Exercise materials
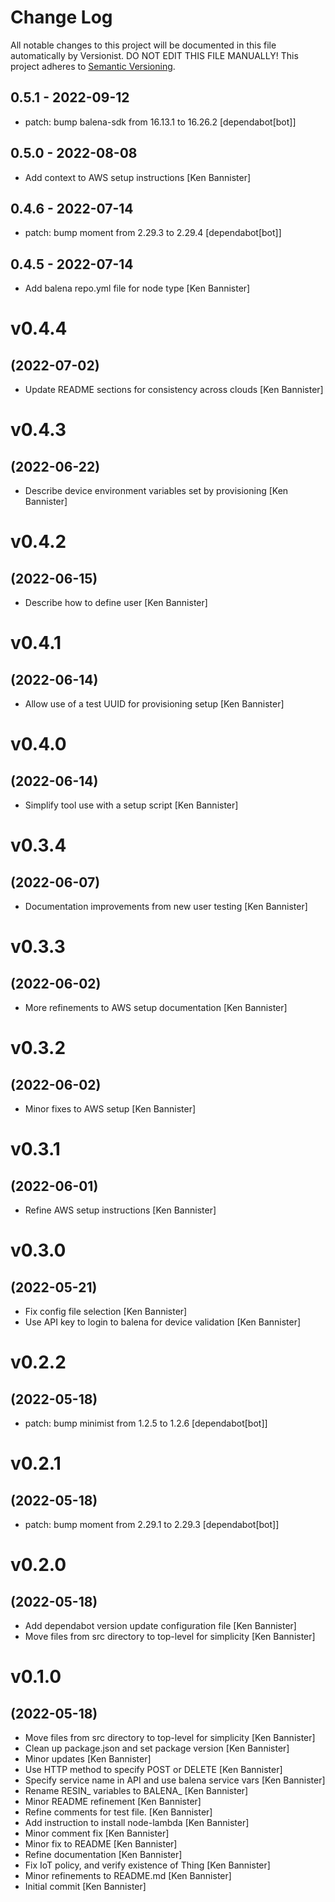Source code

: # Change Log

All notable changes to this project will be documented in this file
automatically by Versionist. DO NOT EDIT THIS FILE MANUALLY!
This project adheres to [Semantic Versioning](http://semver.org/).

## 0.5.1 - 2022-09-12

* patch: bump balena-sdk from 16.13.1 to 16.26.2 [dependabot[bot]]

## 0.5.0 - 2022-08-08

* Add context to AWS setup instructions [Ken Bannister]

## 0.4.6 - 2022-07-14

* patch: bump moment from 2.29.3 to 2.29.4 [dependabot[bot]]

## 0.4.5 - 2022-07-14

* Add balena repo.yml file for node type [Ken Bannister]

# v0.4.4
## (2022-07-02)

* Update README sections for consistency across clouds [Ken Bannister]

# v0.4.3
## (2022-06-22)

* Describe device environment variables set by provisioning [Ken Bannister]

# v0.4.2
## (2022-06-15)

* Describe how to define user [Ken Bannister]

# v0.4.1
## (2022-06-14)

* Allow use of a test UUID for provisioning setup [Ken Bannister]

# v0.4.0
## (2022-06-14)

* Simplify tool use with a setup script [Ken Bannister]

# v0.3.4
## (2022-06-07)

* Documentation improvements from new user testing [Ken Bannister]

# v0.3.3
## (2022-06-02)

* More refinements to AWS setup documentation [Ken Bannister]

# v0.3.2
## (2022-06-02)

* Minor fixes to AWS setup [Ken Bannister]

# v0.3.1
## (2022-06-01)

* Refine AWS setup instructions [Ken Bannister]

# v0.3.0
## (2022-05-21)

* Fix config file selection [Ken Bannister]
* Use API key to login to balena for device validation [Ken Bannister]

# v0.2.2
## (2022-05-18)

* patch: bump minimist from 1.2.5 to 1.2.6 [dependabot[bot]]

# v0.2.1
## (2022-05-18)

* patch: bump moment from 2.29.1 to 2.29.3 [dependabot[bot]]

# v0.2.0
## (2022-05-18)

* Add dependabot version update configuration file [Ken Bannister]
* Move files from src directory to top-level for simplicity [Ken Bannister]

# v0.1.0
## (2022-05-18)

* Move files from src directory to top-level for simplicity [Ken Bannister]
* Clean up package.json and set package version [Ken Bannister]
* Minor updates [Ken Bannister]
* Use HTTP method to specify POST or DELETE [Ken Bannister]
* Specify service name in API and use balena service vars [Ken Bannister]
* Rename RESIN_ variables to BALENA_ [Ken Bannister]
* Minor README refinement [Ken Bannister]
* Refine comments for test file. [Ken Bannister]
* Add instruction to install node-lambda [Ken Bannister]
* Minor comment fix [Ken Bannister]
* Minor fix to README [Ken Bannister]
* Refine documentation [Ken Bannister]
* Fix IoT policy, and verify existence of Thing [Ken Bannister]
* Minor refinements to README.md [Ken Bannister]
* Initial commit [Ken Bannister]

What is required
The whole of the data needs to be copied word for word, though not its pictures.

Task result
Source code

: # Change Log

All notable changes to this project will be documented in this file
automatically by Versionist. DO NOT EDIT THIS FILE MANUALLY!
This project adheres to [Semantic Versioning](http://semver.org/).

## 0.5.1 - 2022-09-12

* patch: bump balena-sdk from 16.13.1 to 16.26.2 [dependabot[bot]]

## 0.5.0 - 2022-08-08

* Add context to AWS setup instructions [Ken Bannister]

## 0.4.6 - 2022-07-14

* patch: bump moment from 2.29.3 to 2.29.4 [dependabot[bot]]

## 0.4.5 - 2022-07-14

* Add balena repo.yml file for node type [Ken Bannister]

# v0.4.4
## (2022-07-02)

* Update README sections for consistency across clouds [Ken Bannister]

# v0.4.3
## (2022-06-22)

* Describe device environment variables set by provisioning [Ken Bannister]

# v0.4.2
## (2022-06-15)

* Describe how to define user [Ken Bannister]

# v0.4.1
## (2022-06-14)

* Allow use of a test UUID for provisioning setup [Ken Bannister]

# v0.4.0
## (2022-06-14)

* Simplify tool use with a setup script [Ken Bannister]

# v0.3.4
## (2022-06-07)

* Documentation improvements from new user testing [Ken Bannister]

# v0.3.3
## (2022-06-02)

* More refinements to AWS setup documentation [Ken Bannister]

# v0.3.2
## (2022-06-02)

* Minor fixes to AWS setup [Ken Bannister]

# v0.3.1
## (2022-06-01)

* Refine AWS setup instructions [Ken Bannister]

# v0.3.0
## (2022-05-21)

* Fix config file selection [Ken Bannister]
* Use API key to login to balena for device validation [Ken Bannister]

# v0.2.2
## (2022-05-18)

* patch: bump minimist from 1.2.5 to 1.2.6 [dependabot[bot]]

# v0.2.1
## (2022-05-18)

* patch: bump moment from 2.29.1 to 2.29.3 [dependabot[bot]]

# v0.2.0
## (2022-05-18)

* Add dependabot version update configuration file [Ken Bannister]
* Move files from src directory to top-level for simplicity [Ken Bannister]

# v0.1.0
## (2022-05-18)

* Move files from src directory to top-level for simplicity [Ken Bannister]
* Clean up package.json and set package version [Ken Bannister]
* Minor updates [Ken Bannister]
* Use HTTP method to specify POST or DELETE [Ken Bannister]
* Specify service name in API and use balena service vars [Ken Bannister]
* Rename RESIN_ variables to BALENA_ [Ken Bannister]
* Minor README refinement [Ken Bannister]
* Refine comments for test file. [Ken Bannister]
* Add instruction to install node-lambda [Ken Bannister]
* Minor comment fix [Ken Bannister]
* Minor fix to README [Ken Bannister]
* Refine documentation [Ken Bannister]
* Fix IoT policy, and verify existence of Thing [Ken Bannister]
* Minor refinements to README.md [Ken Bannister]
* Initial commit [Ken Bannister]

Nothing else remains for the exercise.